Vote et démocratie sont-ils (vraiment) indissociables ?
« Le vote n’est pas forcément l’alpha et l’oméga de la démocratie », a affirmé récemment le député Manuel Bompard, nommé au poste de coordinateur de La France insoumise (LFI) sans consultation des militants. Une décision qui a engendré de nombreuses critiques tant à l’égard de l’élu des Bouches-du-Rhône que du mouvement lui-même. Qu’en pensent les philosophes, d’Aristote à Jacques Rancière, en passant par Jean-Jacques Rousseau ?
Bien des philosophes, de l’Antiquité à l’époque moderne, auraient sans doute donné raison à Manuel Bompard, lorsqu’il refuse de faire du vote le trait distinctif de la démocratie. Pour la plupart des auteurs classiques, la démocratie est définie bien davantage par le tirage au sort des magistrats et, éventuellement, des députés du peuple, investis du pouvoir législatif.
L’élection contre le sort
Déjà au IVe s. av.

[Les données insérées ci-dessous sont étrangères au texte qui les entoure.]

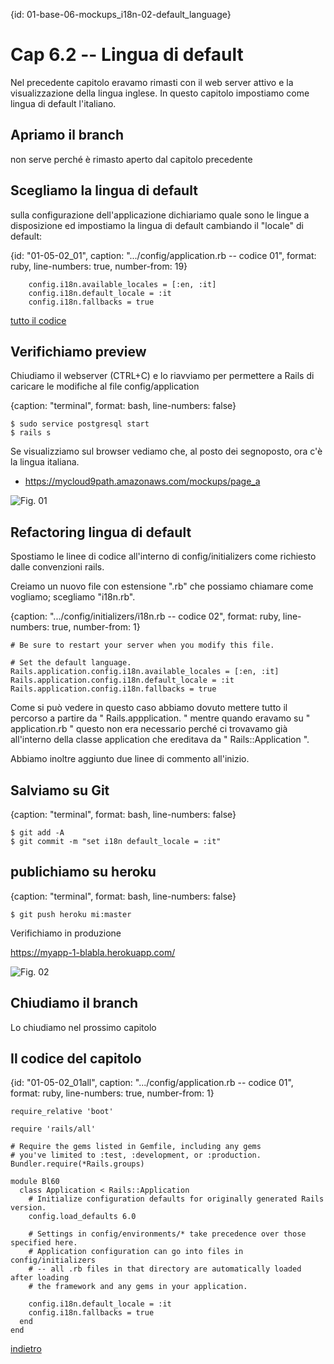 {id: 01-base-06-mockups_i18n-02-default_language}
# Cap 6.2 -- Lingua di default

Nel precedente capitolo eravamo rimasti con il web server attivo e la visualizzazione della lingua inglese.
In questo capitolo impostiamo come lingua di default l'italiano.




## Apriamo il branch

non serve perché è rimasto aperto dal capitolo precedente




## Scegliamo la lingua di default

sulla configurazione dell'applicazione dichiariamo quale sono le lingue a disposizione ed impostiamo la lingua di default cambiando il "locale" di default:

{id: "01-05-02_01", caption: ".../config/application.rb -- codice 01", format: ruby, line-numbers: true, number-from: 19}
```
    config.i18n.available_locales = [:en, :it]
    config.i18n.default_locale = :it
    config.i18n.fallbacks = true
```

[tutto il codice](#01-05-02_01all)




## Verifichiamo preview

Chiudiamo il webserver (CTRL+C) e lo riavviamo per permettere a Rails di caricare le modifiche al file config/application

{caption: "terminal", format: bash, line-numbers: false}
```
$ sudo service postgresql start
$ rails s
```

Se visualizziamo sul browser vediamo che, al posto dei segnoposto, ora c'è la lingua italiana.

* https://mycloud9path.amazonaws.com/mockups/page_a

![Fig. 01](chapters/01-base/05-mockups_i18n/02_fig01-i18n_page_a.png)




## Refactoring lingua di default

Spostiamo le linee di codice all'interno di config/initializers come richiesto dalle convenzioni rails.

Creiamo un nuovo file con estensione ".rb" che possiamo chiamare come vogliamo; scegliamo "i18n.rb".

{caption: ".../config/initializers/i18n.rb -- codice 02", format: ruby, line-numbers: true, number-from: 1}
```
# Be sure to restart your server when you modify this file.

# Set the default language.
Rails.application.config.i18n.available_locales = [:en, :it]
Rails.application.config.i18n.default_locale = :it
Rails.application.config.i18n.fallbacks = true
```

Come si può vedere in questo caso abbiamo dovuto mettere tutto il percorso a partire da " Rails.appplication. " mentre quando eravamo su " application.rb " questo non era necessario perché ci trovavamo già all'interno della classe application che ereditava da " Rails::Application ".

Abbiamo inoltre aggiunto due linee di commento all'inizio.




## Salviamo su Git

{caption: "terminal", format: bash, line-numbers: false}
```
$ git add -A
$ git commit -m "set i18n default_locale = :it"
```




## publichiamo su heroku

{caption: "terminal", format: bash, line-numbers: false}
```
$ git push heroku mi:master
```

Verifichiamo in produzione

https://myapp-1-blabla.herokuapp.com/

![Fig. 02](chapters/01-base/05-mockups_i18n/02_fig02-heroku_i18n_page_a.png)




## Chiudiamo il branch

Lo chiudiamo nel prossimo capitolo




## Il codice del capitolo




{id: "01-05-02_01all", caption: ".../config/application.rb -- codice 01", format: ruby, line-numbers: true, number-from: 1}
```
require_relative 'boot'

require 'rails/all'

# Require the gems listed in Gemfile, including any gems
# you've limited to :test, :development, or :production.
Bundler.require(*Rails.groups)

module Bl60
  class Application < Rails::Application
    # Initialize configuration defaults for originally generated Rails version.
    config.load_defaults 6.0

    # Settings in config/environments/* take precedence over those specified here.
    # Application configuration can go into files in config/initializers
    # -- all .rb files in that directory are automatically loaded after loading
    # the framework and any gems in your application.

    config.i18n.default_locale = :it
    config.i18n.fallbacks = true
  end
end
```

[indietro](#01-05-02_01)
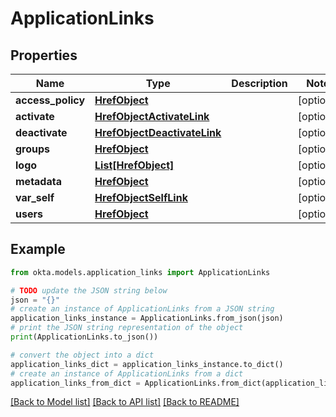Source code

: # ApplicationLinks


## Properties

Name | Type | Description | Notes
------------ | ------------- | ------------- | -------------
**access_policy** | [**HrefObject**](HrefObject.md) |  | [optional] 
**activate** | [**HrefObjectActivateLink**](HrefObjectActivateLink.md) |  | [optional] 
**deactivate** | [**HrefObjectDeactivateLink**](HrefObjectDeactivateLink.md) |  | [optional] 
**groups** | [**HrefObject**](HrefObject.md) |  | [optional] 
**logo** | [**List[HrefObject]**](HrefObject.md) |  | [optional] 
**metadata** | [**HrefObject**](HrefObject.md) |  | [optional] 
**var_self** | [**HrefObjectSelfLink**](HrefObjectSelfLink.md) |  | [optional] 
**users** | [**HrefObject**](HrefObject.md) |  | [optional] 

## Example

```python
from okta.models.application_links import ApplicationLinks

# TODO update the JSON string below
json = "{}"
# create an instance of ApplicationLinks from a JSON string
application_links_instance = ApplicationLinks.from_json(json)
# print the JSON string representation of the object
print(ApplicationLinks.to_json())

# convert the object into a dict
application_links_dict = application_links_instance.to_dict()
# create an instance of ApplicationLinks from a dict
application_links_from_dict = ApplicationLinks.from_dict(application_links_dict)
```
[[Back to Model list]](../README.md#documentation-for-models) [[Back to API list]](../README.md#documentation-for-api-endpoints) [[Back to README]](../README.md)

J.-C., dans Les Politiques, Aristote écrit qu’il « est considéré comme démocratique que les magistratures soient attribuées par le sort et comme oligarchique qu’elles soient électives ». Tel était bien le cas de la démocratie athénienne. Montesquieu le redira dans De l’esprit des lois (1748) : « Le suffrage par le sort est de la nature de la démocratie. Le sort est une façon dʼélire qui nʼafflige personne ; il laisse à chaque citoyen une espérance raisonnable de servir la patrie. » Rousseau, citant Montesquieu dans Du contrat social (1762), le réaffirmera : « La voie du sort est plus dans la nature de la démocratie. »
“Le sort offre une garantie considérable, là où le vote favorise le désir de pouvoir”
Si Aristote, Montesquieu et Rousseau évoquent la question sur un mode descriptif, sans porter de jugement de valeur (la démocratie est une forme de régime, le sort est son trait distinctif), Jaques Rancière réinvestit, dans La Haine de la démocratie (2005), la démocratie comme régime de désignation par le sort comme un idéal normatif. Le sort a en effet des qualités spécifiques que l’on ne retrouve dans aucun autre régime, à commencer par ceux d’élection par vote. Si « le bon gouvernement, c’est le gouvernement de ceux qui ne désirent pas gouverner », le sort offre une garantie considérable, là où le vote favorise le désir de pouvoir.